When designing your workplace culture, your first thought is probably not to look at the US military for guidance, but maybe it should be. Surprisingly, four US military branches beat out several Fortune 500 Companies for the happiest places to work in 2010.
Admittedly this was 10 years ago; however, if we look at where the US military [as an organization] was during that time, it is even more impressive. 2010 marked the final withdrawal of combat troops in Iraq, and marked the deadliest year in Afghanistan for NATO troops. This year came with massive military budget cuts and personnel reductions. As so many things were negatively impacting military members, how did four branches still manage to rank within the top 10 happiest places to work?
There are various reasons a person chooses to join the armed services, including economic and occupational. However, it is a sense of duty and familial ties that seems to be a driving force. Last year 79% of Army recruits had one or more family members that previously served, and for nearly 30%, it was a parent. To further put these numbers into perspective, only 1% of the US population serves in the military. In contrast, a study by ancestry.com found that only 7% of all children follow in the footsteps of their parents’ career paths.
So, why are relatives of service members so drawn to military service? Again, there are many factors at play: purpose, duty, legacy. However, it is the spirit of community and belonging that draws many into the fold. The importance of community is imperative within the military. Most service members live far from family and friends; there only connections are often other service members. Furthermore, the military structure is such that they work very long hours in stressful and sometimes dangerous situations, which means they must trust and rely on their co-workers. Co-workers become "battle buddies" who then become life long friends.
A Gallup poll revealed: “those who have a best friend at work are 7 times as likely to be engaged in their jobs, are better at engaging customers, produce higher-quality work, have a greater sense of well-being, and are less likely to get injured on the job.”
Military leadership is often thought of as an authoritative top-down style. Orders yelled out by commanders while soldiers snap to attention. When they are engaged in life and death situations in times of conflict and war, this type of leadership is needed to carry out a successful mission. However, contrary to what some believe, most of a service member’s time is not spent in combat zones; it is behind desks, conference rooms, and training scenarios.
The military is designed to create leaders. The role of any good leader is to mentor, push, and encourage new leaders. Tom Kolditz, [former chairman of the Department of Behavioral Sciences and Leadership at West Point and current director of the Leadership Development Program at the Yale School of Management] states in a Harvard Business Review article that “military leadership qualities are formed in a progressive and sequential series of carefully planned training, educational, and experiential events—far more time-consuming and expensive than similar training in industry or government.”

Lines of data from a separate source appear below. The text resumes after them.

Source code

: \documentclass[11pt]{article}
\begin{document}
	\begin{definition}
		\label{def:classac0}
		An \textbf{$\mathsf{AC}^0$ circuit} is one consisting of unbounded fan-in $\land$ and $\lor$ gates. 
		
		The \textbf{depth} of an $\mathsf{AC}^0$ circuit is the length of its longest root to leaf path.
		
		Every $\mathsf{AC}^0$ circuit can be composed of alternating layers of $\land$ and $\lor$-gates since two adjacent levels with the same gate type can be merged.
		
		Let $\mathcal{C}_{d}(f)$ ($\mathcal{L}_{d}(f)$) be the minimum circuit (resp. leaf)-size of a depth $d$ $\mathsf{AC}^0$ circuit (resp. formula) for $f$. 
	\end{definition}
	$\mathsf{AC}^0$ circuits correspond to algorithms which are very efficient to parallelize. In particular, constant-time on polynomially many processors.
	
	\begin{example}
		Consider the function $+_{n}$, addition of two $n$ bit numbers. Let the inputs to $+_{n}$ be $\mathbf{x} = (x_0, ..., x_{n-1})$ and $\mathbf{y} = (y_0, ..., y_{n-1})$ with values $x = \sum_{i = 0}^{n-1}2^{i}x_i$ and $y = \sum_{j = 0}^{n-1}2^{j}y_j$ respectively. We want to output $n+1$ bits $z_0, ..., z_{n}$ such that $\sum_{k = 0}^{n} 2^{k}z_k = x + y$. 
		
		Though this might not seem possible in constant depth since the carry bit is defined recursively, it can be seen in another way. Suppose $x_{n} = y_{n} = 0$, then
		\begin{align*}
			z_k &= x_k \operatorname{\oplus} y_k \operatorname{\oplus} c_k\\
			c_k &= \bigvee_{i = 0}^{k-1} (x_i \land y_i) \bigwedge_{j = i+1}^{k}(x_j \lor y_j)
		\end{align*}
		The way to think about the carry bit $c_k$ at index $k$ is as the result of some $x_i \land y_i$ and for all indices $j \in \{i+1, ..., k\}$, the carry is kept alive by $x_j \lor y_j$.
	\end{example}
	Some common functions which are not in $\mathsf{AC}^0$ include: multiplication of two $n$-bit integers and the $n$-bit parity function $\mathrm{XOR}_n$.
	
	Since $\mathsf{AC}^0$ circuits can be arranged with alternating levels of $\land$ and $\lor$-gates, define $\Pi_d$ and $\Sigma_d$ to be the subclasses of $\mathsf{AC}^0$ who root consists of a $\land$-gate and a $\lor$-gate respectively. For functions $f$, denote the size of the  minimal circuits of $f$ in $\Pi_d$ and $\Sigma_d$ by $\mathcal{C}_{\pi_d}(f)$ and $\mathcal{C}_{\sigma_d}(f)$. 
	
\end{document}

Simply put, the military has well designed, well-funded leadership programs and policies that provide expert knowledge and instill confidence.
In addition to the military leadership programs, military leaders have a responsibility to their soldiers’ welfare. They strive to earn the respect and confidence of their soldiers and maintain integrity because they believe every person is entitled to outstanding leadership.
Build a culture that encourages and supports the community. A few simple ideas include:
As a leader, imagine if you put your employees’ welfare first, that you work to gain and maintain their respect and confidence. That you, as a leader, are driven by providing them with outstanding leadership. How would your employees react? How much more invest and engaged would they be in their work? How would that impact your profits?